昨日までの慌ただしさが嘘のように、露店の準備をする人々はどこか落ち着いている。疲れているからではない。今日で終わると知っているからだ。
祭りには独特の空気がある。
始まる前の高揚。
途中の熱気。
そして最終日だけが持つ、名残惜しさ。
オルゼンたちも、いつも通りの準備をしながら、その空気を自然と感じていた。
「祭り焼き包みの生地確認、問題ありません。
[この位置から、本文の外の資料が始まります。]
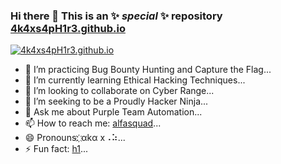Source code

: ### Hi there 👋 This is an ✨ _special_ ✨ repository [4k4xs4pH1r3.github.io](https://4k4xs4pH1r3.github.io)

[![4k4xs4pH1r3.github.io](https://github.githubassets.com/images/spinners/octocat-spinner-128.gif)](https://4k4xs4pH1r3.github.io)


- 🔭 I’m practicing Bug Bounty Hunting and Capture the Flag...
- 🌱 I’m currently learning Ethical Hacking Techniques...
- 👯 I’m looking to collaborate on Cyber Range...
- 🤔 I’m seeking to be a Proudly Hacker Ninja...
- 💬 Ask me about Purple Team Automation...
- 📫 How to reach me: [alfasquad](https://t.me/alfasquad)...
- 😄 Pronouns: ҉αkα x⠠⠵...
- ⚡ Fun fact: [h1](https://hackerone.com/akax/year-in-review)...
甘穀実団子二十五食、角鳥串二十五食、殻茸串十五食。追加だれも補充済みです」
クィナスが帳簿を閉じると、ボルガムは焼き台の火を見つめながら満足そうに頷いた。
「今日は最終日だ。焦る必要はねえ。だが、一番うまいもんを出す!」
「それ、毎日言ってますよ」
カイルが笑う。
「毎日思ってるからな!」
「そこは変わらないんですね」
「変えたら料理人失格だ!」
その言葉に、レイシャも静かに頷いた。
「今日は私も補助ではなく、補助として動けます」
昨日とは違う。
一度経験したことで、身体が少しだけ動きを覚えている。
カイルも昨日の疲れは残っていたが、ミレイユの香草茶と十分な睡眠のおかげで顔色は戻っていた。
「昨日は迷惑かけた」
そう頭を下げると、ボルガムは豪快に笑った。
「一日で戻ってきたなら十分だ! 今日動けりゃ昨日休んだ意味がある!」
オルゼンも肩を軽く叩いた。
「今日は無理をするな。ただ昨日より一歩前へ進めばいい」
「はい」
その返事は昨日より力強かった。
販売が始まると、最終日は初日とも二日目とも違う流れになった。
「今日が最後だから」
その理由だけで人が集まる。
昨日買えなかった者。
三日連続で来た者。
友人に頼まれて買いに来た者。
「昨日食べたら子どもがまた食べたいって言うんだ」
「角鳥串、今日は食べられるか?」
「追加だれだけでも売ってくれない?」
そんな声が飛び交う。
追加だれだけを欲しがる客まで現れたのには、クィナスも少し驚いた。
「申し訳ありません。追加だれは商品と一緒のみになります」
「やっぱりそうか」
「ですが、祭り焼き包みに青塩香草だれはおすすめですよ」
「じゃあそれで!」
客は笑顔で買っていく。
そのやり取りを見ていた近くの露店主が苦笑した。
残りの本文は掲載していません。